I’m doing some quick test to compare speed of
numpy, and of GPU vs CPU. All is done in the mxnet_36 kernel of sagemaker p3.8xl notebook.
My test data is the following:
# Numpy a = np.random.rand(10**3, 10**5) b = np.random.rand(10**5, 10**4) c = np.random.rand(10**3, 10**4) # Numpy to NDArray A = mx.nd.array(a) B = mx.nd.array(b) C = mx.nd.array(c)
this runs in 5.7s:
y = np.tanh(np.dot(a, b) + c)
this runs in 2.6s:
Y = nd.tanh(nd.dot(A, B) + C) Y.wait_to_read()
the copy to GPU takes…39s! Sounds intuitively a bit long no?:
A_gpu = A.as_in_context(mx.gpu(0)) B_gpu = B.as_in_context(mx.gpu(0)) C_gpu = C.as_in_context(mx.gpu(0))

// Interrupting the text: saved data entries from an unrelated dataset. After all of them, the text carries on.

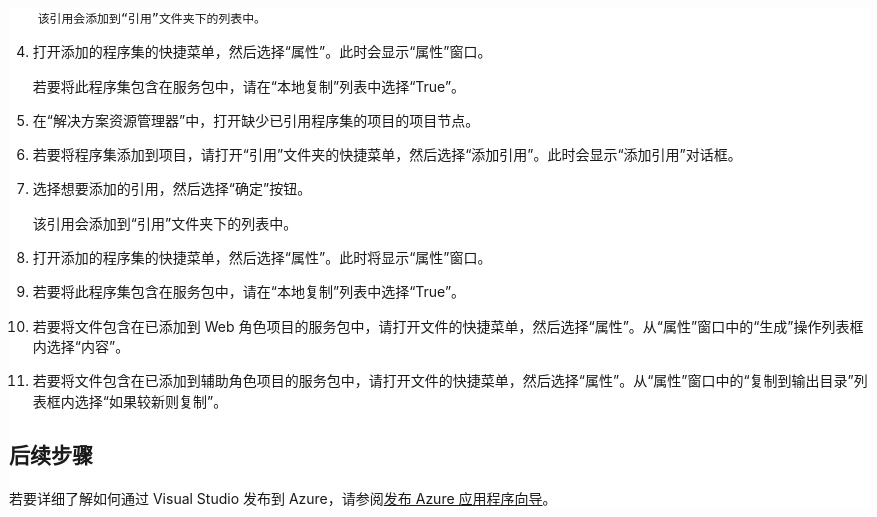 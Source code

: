 		该引用会添加到“引用”文件夹下的列表中。
   4. 打开添加的程序集的快捷菜单，然后选择“属性”。此时会显示“属性”窗口。
      
		若要将此程序集包含在服务包中，请在“本地复制”列表中选择“True”。
2. 在“解决方案资源管理器”中，打开缺少已引用程序集的项目的项目节点。
3. 若要将程序集添加到项目，请打开“引用”文件夹的快捷菜单，然后选择“添加引用”。此时会显示“添加引用”对话框。
4. 选择想要添加的引用，然后选择“确定”按钮。
   
    该引用会添加到“引用”文件夹下的列表中。
5. 打开添加的程序集的快捷菜单，然后选择“属性”。此时将显示“属性”窗口。
6. 若要将此程序集包含在服务包中，请在“本地复制”列表中选择“True”。
7. 若要将文件包含在已添加到 Web 角色项目的服务包中，请打开文件的快捷菜单，然后选择“属性”。从“属性”窗口中的“生成”操作列表框内选择“内容”。
8. 若要将文件包含在已添加到辅助角色项目的服务包中，请打开文件的快捷菜单，然后选择“属性”。从“属性”窗口中的“复制到输出目录”列表框内选择“如果较新则复制”。

## 后续步骤
若要详细了解如何通过 Visual Studio 发布到 Azure，请参阅[发布 Azure 应用程序向导](/documentation/articles/vs-azure-tools-publish-azure-application-wizard/)。


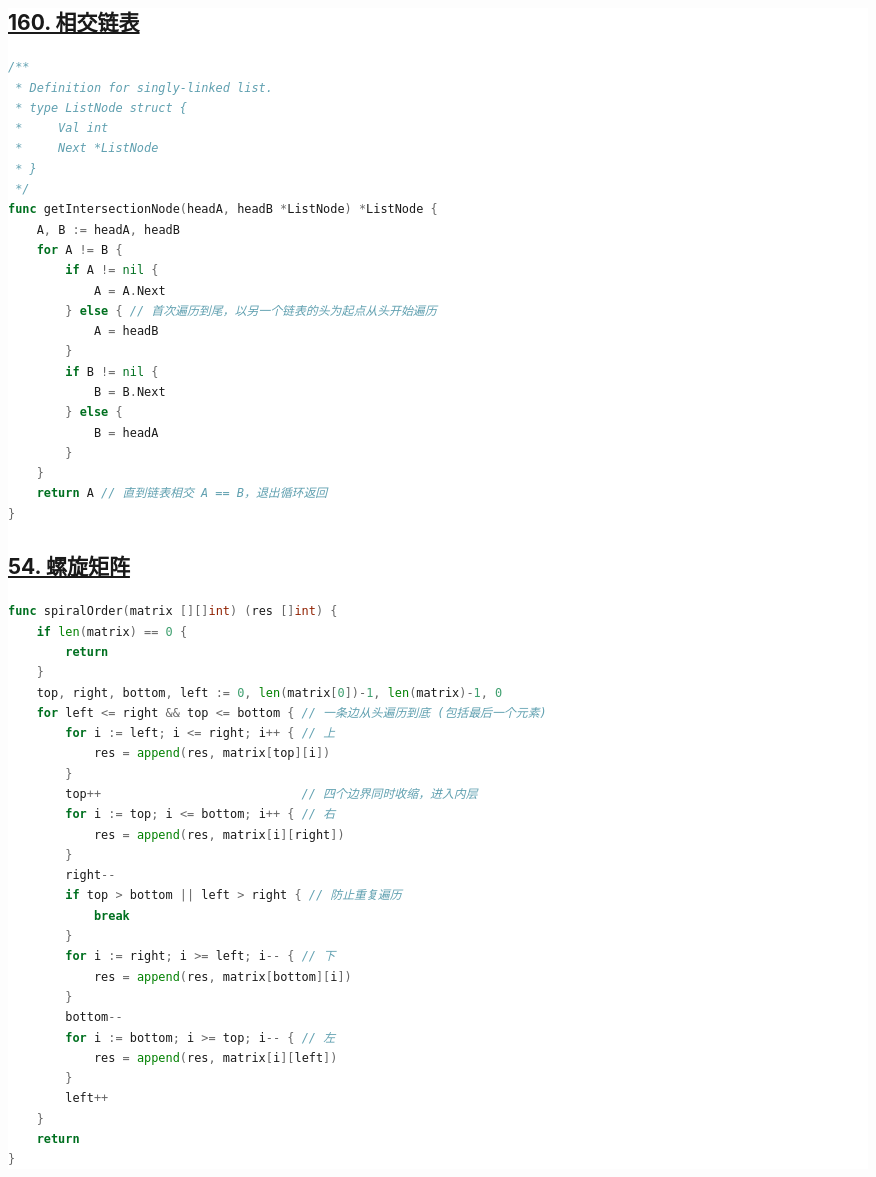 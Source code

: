 ## [160. 相交链表](https://leetcode-cn.com/problems/intersection-of-two-linked-lists/)

```go
/**
 * Definition for singly-linked list.
 * type ListNode struct {
 *     Val int
 *     Next *ListNode
 * }
 */
func getIntersectionNode(headA, headB *ListNode) *ListNode {
	A, B := headA, headB
	for A != B {
		if A != nil {
			A = A.Next
		} else { // 首次遍历到尾，以另一个链表的头为起点从头开始遍历
			A = headB
		}
		if B != nil {
			B = B.Next
		} else {
			B = headA
		}
	}
	return A // 直到链表相交 A == B，退出循环返回
}
```


## [54. 螺旋矩阵](https://leetcode-cn.com/problems/spiral-matrix/)

```go
func spiralOrder(matrix [][]int) (res []int) {
	if len(matrix) == 0 {
		return
	}
	top, right, bottom, left := 0, len(matrix[0])-1, len(matrix)-1, 0
	for left <= right && top <= bottom { // 一条边从头遍历到底 (包括最后一个元素)
		for i := left; i <= right; i++ { // 上
			res = append(res, matrix[top][i])
		}
		top++                            // 四个边界同时收缩，进入内层
		for i := top; i <= bottom; i++ { // 右
			res = append(res, matrix[i][right])
		}
		right--
		if top > bottom || left > right { // 防止重复遍历
			break
		}
		for i := right; i >= left; i-- { // 下
			res = append(res, matrix[bottom][i])
		}
		bottom--
		for i := bottom; i >= top; i-- { // 左
			res = append(res, matrix[i][left])
		}
		left++
	}
	return
}
```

the matrix multiplication + addition on GPU takes…18s!
Y_gpu = nd.tanh(nd.dot(A_gpu, B_gpu) + C_gpu) Y_gpu.wait_to_read()
GPU 7 times slower than CPU for a matrix-multiply operation which is allegedly the strength of the V100… When I re-run the thing, next iterations take around 150ms. What is wrong with the first run? Why is there this “cold start” ?